The role of animal found in the diets of tilapias is, at present, an enigma.
In some studies, animal remains are rare or absent from gut contents even
when hundreds of specimens were examined. In most cases animal remains
are present in low numbers and investigators have concluded these were
ingested incidentally, either as whole invertebrates or as fragments of dead
invertebrates, while the fish fed on other more typical foods. But in some
cases, invertebrates clearly make up a significant proportion of the diet and
are probably ingested intentionally (Abdel-Malek 1972; Spataru and Zorn
1978; Whitfield and Blaber 1978). Inclusion of invertebrates in the diet may
be an important variable in the feeding strategy of tilapias, but until more
quantitative data are available to describe circumstances under which animal
prey are selected and the significance of such selection for nutrition, this
aspect of the diet will remain an enigma.

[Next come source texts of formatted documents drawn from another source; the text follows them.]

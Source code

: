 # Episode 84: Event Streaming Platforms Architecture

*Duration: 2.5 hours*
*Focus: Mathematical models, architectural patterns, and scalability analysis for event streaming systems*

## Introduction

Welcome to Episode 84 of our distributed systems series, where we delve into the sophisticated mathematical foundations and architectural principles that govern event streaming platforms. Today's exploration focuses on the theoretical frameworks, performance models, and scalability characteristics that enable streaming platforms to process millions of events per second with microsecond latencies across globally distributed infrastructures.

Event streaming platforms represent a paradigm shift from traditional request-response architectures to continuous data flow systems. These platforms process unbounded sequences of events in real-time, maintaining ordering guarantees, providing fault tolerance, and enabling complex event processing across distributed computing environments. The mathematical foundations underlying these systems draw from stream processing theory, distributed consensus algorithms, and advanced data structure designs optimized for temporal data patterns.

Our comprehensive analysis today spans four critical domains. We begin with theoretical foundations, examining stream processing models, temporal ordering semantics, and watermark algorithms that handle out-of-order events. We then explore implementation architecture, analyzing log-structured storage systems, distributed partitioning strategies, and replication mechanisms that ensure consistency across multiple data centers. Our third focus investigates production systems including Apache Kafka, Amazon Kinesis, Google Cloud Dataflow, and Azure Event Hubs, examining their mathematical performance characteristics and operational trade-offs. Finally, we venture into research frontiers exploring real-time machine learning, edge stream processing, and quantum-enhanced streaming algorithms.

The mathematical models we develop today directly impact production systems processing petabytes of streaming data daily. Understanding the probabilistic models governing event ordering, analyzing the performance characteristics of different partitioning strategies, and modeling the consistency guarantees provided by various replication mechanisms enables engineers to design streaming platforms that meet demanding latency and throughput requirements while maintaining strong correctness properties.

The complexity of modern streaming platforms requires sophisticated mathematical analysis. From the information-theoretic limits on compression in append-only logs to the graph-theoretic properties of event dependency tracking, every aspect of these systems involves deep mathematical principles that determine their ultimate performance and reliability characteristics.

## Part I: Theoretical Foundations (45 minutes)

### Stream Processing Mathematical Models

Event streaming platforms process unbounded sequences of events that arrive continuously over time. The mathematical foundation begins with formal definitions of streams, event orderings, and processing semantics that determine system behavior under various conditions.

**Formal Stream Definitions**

The Process of Digestion in TilapiasDigestion in tilapias is a two-step process with distinct gastric and intestinal
components. The mechanism for gastric digestion found in tilapias appears
to be unique among animals. In other animals, the pH of fluids in an actively
digesting stomach ranges from about 2.0 to 2.2 (Barrington 1957). This is
the pH at which vertebrate gastric digestive enzymes, including those of
tilapias (Fish 1960; Nagase 1964; Moriarty 1973) show maximum activity.
In contrast, the pH of stomach fluid in actively digesting tilapias is frequently
as low as 1.25 (Moriarty 1973; Bowen 1976; Caulton 1976) and values as
low as 1.0 have been recorded (Payne 1978). Moriarty (1973) was the first
to describe the role of gastric acid in digestion by tilapias. He studied the
population of S. niloticus in Lake George, Uganda, which feeds on phyto-
plankton dominated by colonial and filamentous blue-green species. As
the algae pass from the esophagus they may travel either of two routes
through the stomach. Peristaltic movement carries the food in a posterior
direction along the ventral wall, up the posterior wall and back along the top
to the pyloric sphincter. Algae that travel this route are exposed to progress-
ively lower pH as HC1 is secreted by the gastric mucosa. Exposure to acid at
pH 1.8 or lower decomposes the algal chlorophyll to phaeophytin and thus a
gradual change in color from green to brown is seen as the algae move along
the gut wall. Some algae take a shorter route passing across the anterior of
the stomach from the esophagus directly to the pyloric sphincter and are not
exposed to acid concentrations below pH 2.0. These cells remain green.
Moriarty demonstrated that acid not only decomposes chlorophyll but
actually lyses blue-green cell walls. This makes subsequent intestinal digestion
possible by providing intestinal enzymes access to the algal cytoplasm.
Following Moriarty's discovery, it was found that the same mechanism
allows S. mossambicus to digest bacteria associated with detritus in its diet
(Bowen 1976a). These observations are significant since vertebrates lack
gastric enzymes capable of attacking the prokaryotic cell wall. Development
of a special mechanism for lysis of blue-green algae and bacteria allows the
tilapias special access to a relatively protein-rich (about 50%) food resource
for which there is little, if any, vertebrate competition.